I'm feeling quite overwhelmed right now. I feel like I'm back in school or something. Except when I was in school I worked 60 hrs a week and went to school full-time for a year and half straight. Things could always be worse.

Yesterday I started my new job and my new schedule all together. Sunday night/Monday morning was pretty rough. My car got towed in the wee hours starting off my week rocky. Sunday night I stayed out later than expected and of course didn't read the obvious street signs. My car was parked only a block from my place. Stupid. I only got two hours of sleep and then had to go to my first day. It wasn't bad, just a lot of training and info being thrown my way. Then I went into Time Out for a couple of hours and inputed music listings, there again learning something new. I still need to write like 10 listings by tomorrow. It's going to take me at least another week to get adapted to working two jobs and my new lifestyle. No sleep for me. I think the beginning of the week is the grunt of it but on top of all of it, I have freelance assignments to do, too. I feel so out of it. I completely blanked on the Oscar noms this morning. I've gotten up practically every year to watch the announcements but didn't even remember this year. Oh well. Speaking of Hollywood, I can't believe Heath Ledger is dead. It's like River Phoenix all over again. He's going to be awesome as the Joker. I know that movie is going to do even better now. Only the good die young, I guess.

I've also decided I can't go to California for my friend's wedding. I feel bad but since I dropped $160 on my car and I can't take time off, it doesn't make sense to go out there for one day, which is I all the time I have. I know this sounds shallow of me, but there's a lot going on that weekend in Chicago: 2 parties and 2 concerts. I'd rather wait to go out there when I have more time and money and especially so I can go up to LA. The warmth would be perfect right now but I don't think I can swing it. Does this make me a bad person? I hope not.

So my new job is alright. It's boring at times and I'm not allowed to surf the internet except downstairs in the computer lab usually on my lunch break. I have to do a good job, too. Everyone I work with is so much older than me. It's the complete opposite of a creative environment but for the most part everyone is nice and let's me do my own thing. It's weird going into Time Out afterhours. I'm usually the last one to leave which is eerie. It's like going from being there 30 hours a week to only 6 hours. It's definitely going to be an adjustment. We'll see how everything goes with both jobs but right now I'm just trying to stay above water and get through the week and not fuck anything up. Say a prayer for me.

The auto pound I fetched my car from last night was probably the sketchiest place I've ever been. It's located in the middle of nowhere and holds 5,000 cars. There were some weird and dumb people there (like myself). One guy goes: "This must be the unhappiest place in Chicago. 24 hours of misery." I think he's right. Then he and his friend didn't have their drivers licenses (duh!) and jokingly asked me if I'd drive their car home. Um, yeah. Bring your license next time, buddy. Then I had to wait in the freezing, Siberia parking lot to be escorted in a van to my car with some crazy dude driving me. God, I hope my car never gets towed again. I should interview some people at the tow place. Bet there'd be some stories.

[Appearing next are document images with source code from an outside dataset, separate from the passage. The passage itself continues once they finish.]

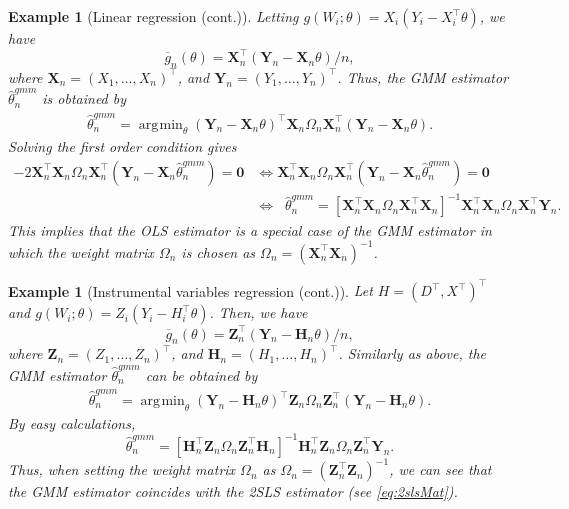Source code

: \documentclass[10.5pt, A4paper, openany, uplatex]{book}
\newcommand{\mbf}{\mathbf}
\renewcommand{\hat}{\widehat}
\renewcommand{\bar}{\overline}
\newtheorem{example}[theorem]{Example}
\numberwithin{equation}{section}
\DeclareMathOperator*{\argmin}{\arg\!\min}
\begin{document}
\begin{example}[Linear regression (cont.)]\upshape
	Letting $g(W_i; \theta) = X_i( Y_i - X_i^\top\theta)$, we have
	\[
	\bar{g}_n(\theta) = \mbf{X}_n^\top (\mbf{Y}_n - \mbf{X}_n \theta)/n,
	\]
	where $\mbf{X}_n = (X_1, \ldots , X_n)^\top$, and $\mbf{Y}_n = (Y_1, \ldots , Y_n)^\top$.
	Thus, the GMM estimator $\hat\theta_n^{gmm}$ is obtained by
	\begin{align*}
		\hat{\theta}_n^{gmm} = \argmin_{\theta} (\mbf{Y}_n - \mbf{X}_n \theta)^\top \mbf{X}_n \Omega_n \mbf{X}_n^\top (\mbf{Y}_n - \mbf{X}_n \theta).
	\end{align*} 
	Solving the first order condition gives
	\begin{align*}
		- 2\mbf{X}_n^\top \mbf{X}_n \Omega_n \mbf{X}_n^\top (\mbf{Y}_n - \mbf{X}_n \hat\theta_n^{gmm}) = \mbf{0} 
		& \iff \mbf{X}_n^\top \mbf{X}_n \Omega_n \mbf{X}_n^\top (\mbf{Y}_n - \mbf{X}_n \hat\theta_n^{gmm}) = \mbf{0} \\
		& \iff \;\; \hat\theta_n^{gmm} = \left[\mbf{X}_n^\top \mbf{X}_n \Omega_n \mbf{X}_n^\top\mbf{X}_n \right]^{-1} \mbf{X}_n^\top \mbf{X}_n \Omega_n \mbf{X}_n^\top\mbf{Y}_n.
	\end{align*}
	This implies that the OLS estimator is a special case of the GMM estimator in which the weight matrix $\Omega_n$ is chosen as $\Omega_n = (\mbf{X}_n^\top \mbf{X}_n)^{-1}$.
\end{example}

\begin{example}[Instrumental variables regression (cont.)]\upshape
	Let $H = (D^\top, X^\top)^\top$ and $g(W_i; \theta) = Z_i (Y_i - H_i^\top\theta)$.
	Then, we have
	\[
	\bar{g}_n(\theta) = \mbf{Z}_n^\top (\mbf{Y}_n - \mbf{H}_n \theta)/n,
	\]
	where $\mbf{Z}_n = (Z_1, \ldots, Z_n)^\top$, and $\mbf{H}_n = (H_1, \ldots , H_n)^\top$.
	Similarly as above, the GMM estimator $\hat\theta_n^{gmm}$ can be obtained by
	\begin{align*}
		\hat{\theta}_n^{gmm} = \argmin_{\theta} (\mbf{Y}_n - \mbf{H}_n \theta)^\top \mbf{Z}_n \Omega_n \mbf{Z}_n^\top (\mbf{Y}_n - \mbf{H}_n \theta).
	\end{align*}
	By easy calculations,
	\[
	\hat \theta_n^{gmm} = \left[\mbf{H}_n^\top \mbf{Z}_n \Omega_n \mbf{Z}_n^\top\mbf{H}_n \right]^{-1} \mbf{H}_n^\top \mbf{Z}_n \Omega_n \mbf{Z}_n^\top\mbf{Y}_n.
	\]
	Thus, when setting the weight matrix $\Omega_n$ as $\Omega_n = (\mbf{Z}_n^\top \mbf{Z}_n)^{-1}$, we can see that  the GMM estimator coincides with the 2SLS estimator (see \eqref{eq:2slsMat}).
\end{example}
\end{document}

I think my new fave bar is evilOlive. I was there Sunday night (before the car towing) and then last night. They play good music. My friend and I have decided to go there once a week to dance as a means to working out. It's better than going to the gym.

This week already feels so long. I have no sense of time and space right now. I can't even think about the future right now. I do wish I could travel now. I'm obsessed with going to Nashville. I really want to check out there music scene. I need to go somewhere soon. I wish I could escape this bitterly cold place known as Chicago. I will admit from the 33rd floor, frozen Lake Michigan looks beautiful, though.